The trial proceeded in 11 headings 
				and was completed just in 15 days. 19 rebels were found not 
				guilty, because the judges could not find any evidence to 
				confute their false testimony. Some leaders like Raúl 
				Castro, Oscar Alcalde, Pedro Miret, and Ernesto Tizol that 
				confessed their participation in the accused action, received 
				13-year prison sentence. 20 other rebels were sentenced to 10 
				years. 3 of the defendants that had refused to participate in 
				the attack at the last moment, got 3-year sentences. Dr. Melba 
				Hernandez Rodriguez del Rey and Haydée Santamaria were sentenced 
				to 7 months, since it was not possible to evidence that they 
				handled weapons.
During the trial Fidel Castro charged 
				the military with the systematic murder of the detainees. 
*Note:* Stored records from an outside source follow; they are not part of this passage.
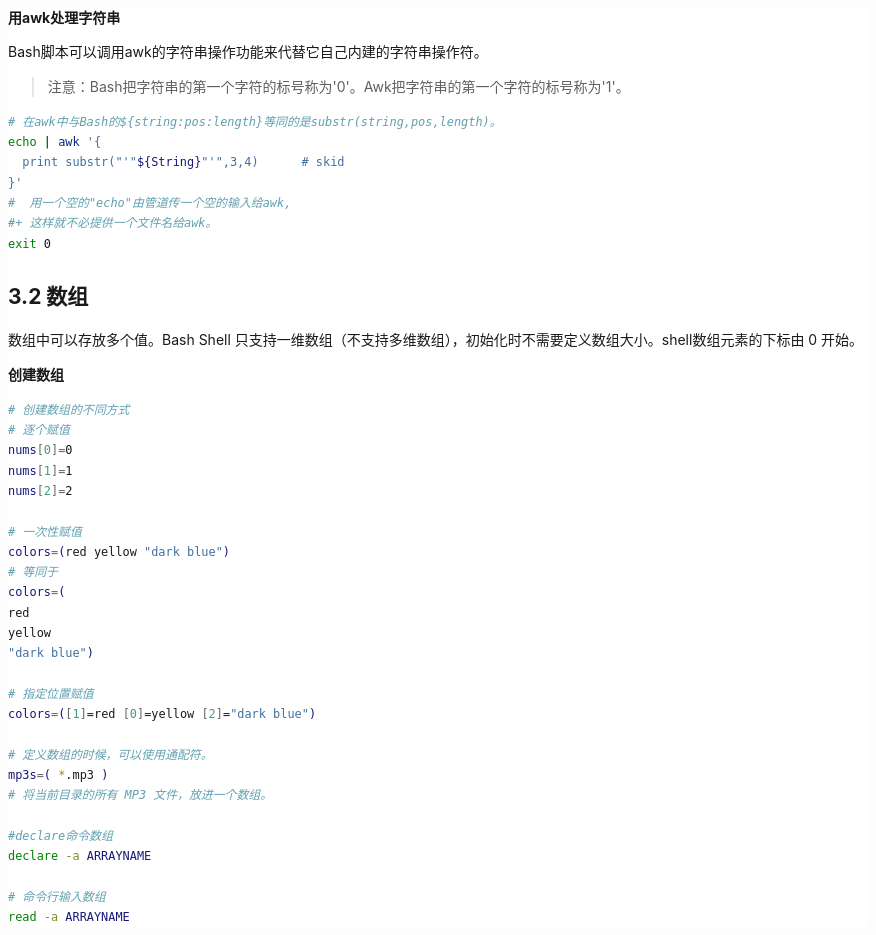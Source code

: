 

**用awk处理字符串**

Bash脚本可以调用awk的字符串操作功能来代替它自己内建的字符串操作符。

> 注意：Bash把字符串的第一个字符的标号称为'0'。Awk把字符串的第一个字符的标号称为'1'。

```bash
# 在awk中与Bash的${string:pos:length}等同的是substr(string,pos,length)。
echo | awk '{ 
  print substr("'"${String}"'",3,4)      # skid
}'
#  用一个空的"echo"由管道传一个空的输入给awk,
#+ 这样就不必提供一个文件名给awk。
exit 0
```

## 3.2 数组

数组中可以存放多个值。Bash Shell 只支持一维数组（不支持多维数组），初始化时不需要定义数组大小。shell数组元素的下标由 0 开始。



**创建数组**

```bash
# 创建数组的不同方式
# 逐个赋值
nums[0]=0
nums[1]=1
nums[2]=2

# 一次性赋值
colors=(red yellow "dark blue")
# 等同于
colors=(
red 
yellow 
"dark blue")

# 指定位置赋值
colors=([1]=red [0]=yellow [2]="dark blue")

# 定义数组的时候，可以使用通配符。
mp3s=( *.mp3 )
# 将当前目录的所有 MP3 文件，放进一个数组。

#declare命令数组
declare -a ARRAYNAME

# 命令行输入数组
read -a ARRAYNAME
```


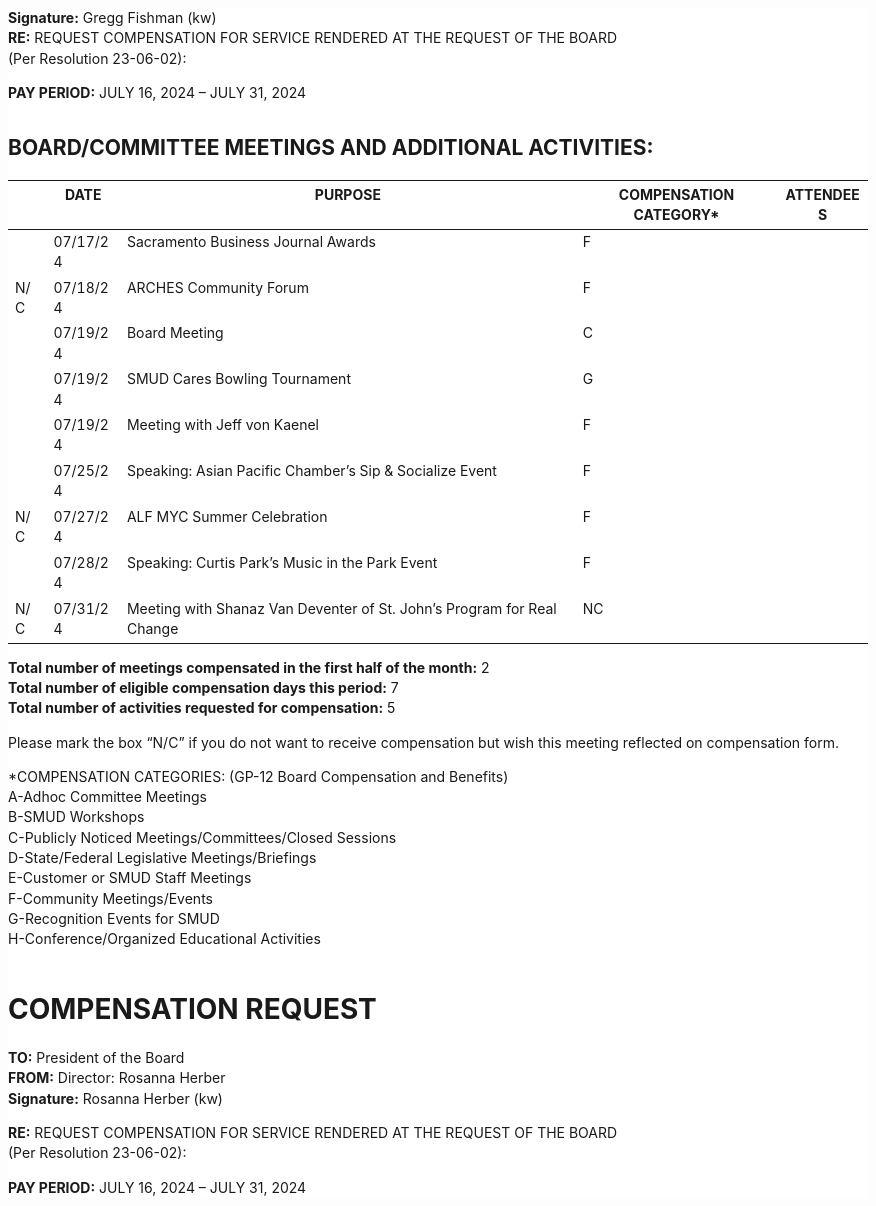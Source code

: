 **Signature:** Gregg Fishman (kw)  
**RE:** REQUEST COMPENSATION FOR SERVICE RENDERED AT THE REQUEST OF THE BOARD  
(Per Resolution 23-06-02):  

**PAY PERIOD:** JULY 16, 2024 – JULY 31, 2024  

## BOARD/COMMITTEE MEETINGS AND ADDITIONAL ACTIVITIES:

|   | DATE     | PURPOSE                                           | COMPENSATION CATEGORY* | ATTENDEES |
|---|----------|---------------------------------------------------|------------------------|-----------|
|   | 07/17/24 | Sacramento Business Journal Awards                | F                      |           |
| N/C | 07/18/24 | ARCHES Community Forum                            | F                      |           |
|   | 07/19/24 | Board Meeting                                     | C                      |           |
|   | 07/19/24 | SMUD Cares Bowling Tournament                     | G                      |           |
|   | 07/19/24 | Meeting with Jeff von Kaenel                     | F                      |           |
|   | 07/25/24 | Speaking: Asian Pacific Chamber’s Sip & Socialize Event | F                      |           |
| N/C | 07/27/24 | ALF MYC Summer Celebration                       | F                      |           |
|   | 07/28/24 | Speaking: Curtis Park’s Music in the Park Event  | F                      |           |
| N/C | 07/31/24 | Meeting with Shanaz Van Deventer of St. John’s Program for Real Change | NC                     |           |

**Total number of meetings compensated in the first half of the month:** 2  
**Total number of eligible compensation days this period:** 7  
**Total number of activities requested for compensation:** 5  

Please mark the box “N/C” if you do not want to receive compensation but wish this meeting reflected on compensation form.

*COMPENSATION CATEGORIES: (GP-12 Board Compensation and Benefits)  
A-Adhoc Committee Meetings  
B-SMUD Workshops  
C-Publicly Noticed Meetings/Committees/Closed Sessions  
D-State/Federal Legislative Meetings/Briefings  
E-Customer or SMUD Staff Meetings  
F-Community Meetings/Events  
G-Recognition Events for SMUD  
H-Conference/Organized Educational Activities

# COMPENSATION REQUEST

**TO:** President of the Board  
**FROM:** Director: Rosanna Herber  
**Signature:** Rosanna Herber (kw)  

**RE:** REQUEST COMPENSATION FOR SERVICE RENDERED AT THE REQUEST OF THE BOARD  
(Per Resolution 23-06-02):  

**PAY PERIOD:** JULY 16, 2024 – JULY 31, 2024  
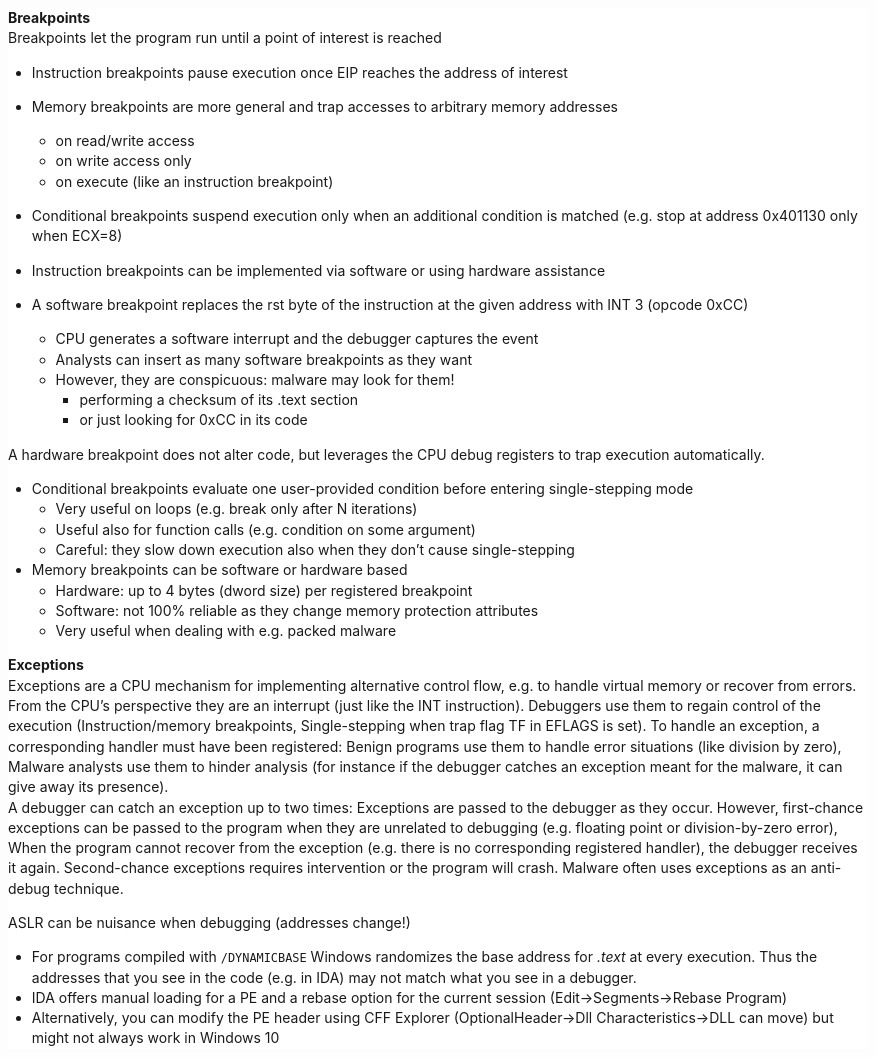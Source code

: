 **Breakpoints**  
Breakpoints let the program run until a point of interest is reached  
- Instruction breakpoints pause execution once EIP reaches the address of interest
- Memory breakpoints are more general and trap accesses to arbitrary memory addresses
    - on read/write access
    - on write access only
    - on execute (like an instruction breakpoint)
- Conditional breakpoints suspend execution only when an additional condition is matched (e.g. stop at address 0x401130 only when ECX=8)

- Instruction breakpoints can be implemented via software or using hardware assistance
- A software breakpoint replaces the rst byte of the instruction at the given address with INT 3 (opcode 0xCC)
    - CPU generates a software interrupt and the debugger captures the event
    - Analysts can insert as many software breakpoints as they want
    - However, they are conspicuous: malware may look for them!
        - performing a checksum of its .text section
        - or just looking for 0xCC in its code

A hardware breakpoint does not alter code, but leverages the CPU debug registers to trap execution automatically.  
- Conditional breakpoints evaluate one user-provided condition before entering single-stepping mode
    - Very useful on loops (e.g. break only after N iterations)
    - Useful also for function calls (e.g. condition on some argument)
    - Careful: they slow down execution also when they don’t cause single-stepping
- Memory breakpoints can be software or hardware based
    - Hardware: up to 4 bytes (dword size) per registered breakpoint
    - Software: not 100% reliable as they change memory protection attributes
    - Very useful when dealing with e.g. packed malware

**Exceptions**  
Exceptions are a CPU mechanism for implementing alternative control flow, e.g. to handle virtual memory or recover from errors. From the CPU’s perspective they are an interrupt (just like the INT instruction). Debuggers use them to regain control of the execution (Instruction/memory breakpoints, Single-stepping when trap flag TF in EFLAGS is set). To handle an exception, a corresponding handler must have been registered: Benign programs use them to handle error situations (like division by zero), Malware analysts use them to hinder analysis (for instance if the debugger catches an exception meant for the malware, it can give away its presence).  
A debugger can catch an exception up to two times: Exceptions are passed to the debugger as they occur. However, first-chance exceptions can be passed to the program when they are unrelated to debugging (e.g. floating point or division-by-zero error), When the program cannot recover from the exception (e.g. there is no corresponding registered handler), the debugger receives it again. Second-chance exceptions requires intervention or the program will crash. Malware often uses exceptions as an anti-debug technique.  

ASLR can be nuisance when debugging (addresses change!)
- For programs compiled with `/DYNAMICBASE` Windows randomizes the base address for *.text* at every execution. Thus the addresses that you see in the code (e.g. in IDA) may not match what you see in a debugger.
- IDA offers manual loading for a PE and a rebase option for the current session (Edit->Segments->Rebase Program)
- Alternatively, you can modify the PE header using CFF Explorer (OptionalHeader->Dll Characteristics->DLL can move) but might not always work in Windows 10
				Consequently, the chief of the Moncada barracks impeded Castro 
				to take part in the trial by claiming that Castro was ill and 
				could not attend the hearings. The tribunal then separated 
				Castro from the proceedings and granted him a separate trial. In 
				the prison an attempt was made to poison Fidel Castro. Despite 
				all the efforts to block Castro appearing in the court, he made 
				a speech with full enthusiasm in his own defense. A carbon copy 
				of the speech was smuggled page by page out of the court by the 
				stenographer that leaked it to Haydée Santamaría. This speech, 
				known by the last words of his speech as “la historia me 
				absolverá / history will absolve me”, was later published as the 
				manifesto of the revolution. Fidel Castro was sentenced to 15 
				years’ imprisonment as the leader of the whole insurrection.
Two years later a group of prisoners’ 
				mothers initiated a campaign to free the imprisoned rebels. Soon 
				a group of leaders, editors and intellectuals that were opposite 
				to Batista’s regime, signed a public appeal demanding freedom 
				for the political prisoners. Concurrently the Cuban Congress 
				passed a bill granting general amnesty to political prisoners. 
				After being signed by Batista, 30 rebels that were imprisoned, 
				resumed their freedom after 22 months of captivity.